### Working data
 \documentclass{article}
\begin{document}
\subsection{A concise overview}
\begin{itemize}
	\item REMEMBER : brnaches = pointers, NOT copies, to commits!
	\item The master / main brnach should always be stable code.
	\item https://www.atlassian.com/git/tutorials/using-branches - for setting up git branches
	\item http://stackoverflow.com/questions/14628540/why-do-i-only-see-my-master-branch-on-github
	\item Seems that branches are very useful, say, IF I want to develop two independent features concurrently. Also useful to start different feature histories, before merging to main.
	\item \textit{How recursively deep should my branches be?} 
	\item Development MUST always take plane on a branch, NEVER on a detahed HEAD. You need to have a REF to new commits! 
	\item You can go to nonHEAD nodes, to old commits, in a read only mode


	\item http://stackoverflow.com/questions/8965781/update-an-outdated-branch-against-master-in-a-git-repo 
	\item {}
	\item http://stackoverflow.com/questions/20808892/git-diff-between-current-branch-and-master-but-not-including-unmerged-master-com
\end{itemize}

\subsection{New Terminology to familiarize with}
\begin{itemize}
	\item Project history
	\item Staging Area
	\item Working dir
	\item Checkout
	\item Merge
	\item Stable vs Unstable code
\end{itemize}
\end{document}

### About this exercise
Reproduce all of the data above, exactly and without omission.

### Task solution
 \documentclass{article}
\begin{document}
\subsection{A concise overview}
\begin{itemize}
	\item REMEMBER : brnaches = pointers, NOT copies, to commits!
	\item The master / main brnach should always be stable code.
	\item https://www.atlassian.com/git/tutorials/using-branches - for setting up git branches
	\item http://stackoverflow.com/questions/14628540/why-do-i-only-see-my-master-branch-on-github
	\item Seems that branches are very useful, say, IF I want to develop two independent features concurrently. Also useful to start different feature histories, before merging to main.
	\item \textit{How recursively deep should my branches be?} 
	\item Development MUST always take plane on a branch, NEVER on a detahed HEAD. You need to have a REF to new commits! 
	\item You can go to nonHEAD nodes, to old commits, in a read only mode


	\item http://stackoverflow.com/questions/8965781/update-an-outdated-branch-against-master-in-a-git-repo 
	\item {}
	\item http://stackoverflow.com/questions/20808892/git-diff-between-current-branch-and-master-but-not-including-unmerged-master-com
\end{itemize}

\subsection{New Terminology to familiarize with}
\begin{itemize}
	\item Project history
	\item Staging Area
	\item Working dir
	\item Checkout
	\item Merge
	\item Stable vs Unstable code
\end{itemize}
\end{document}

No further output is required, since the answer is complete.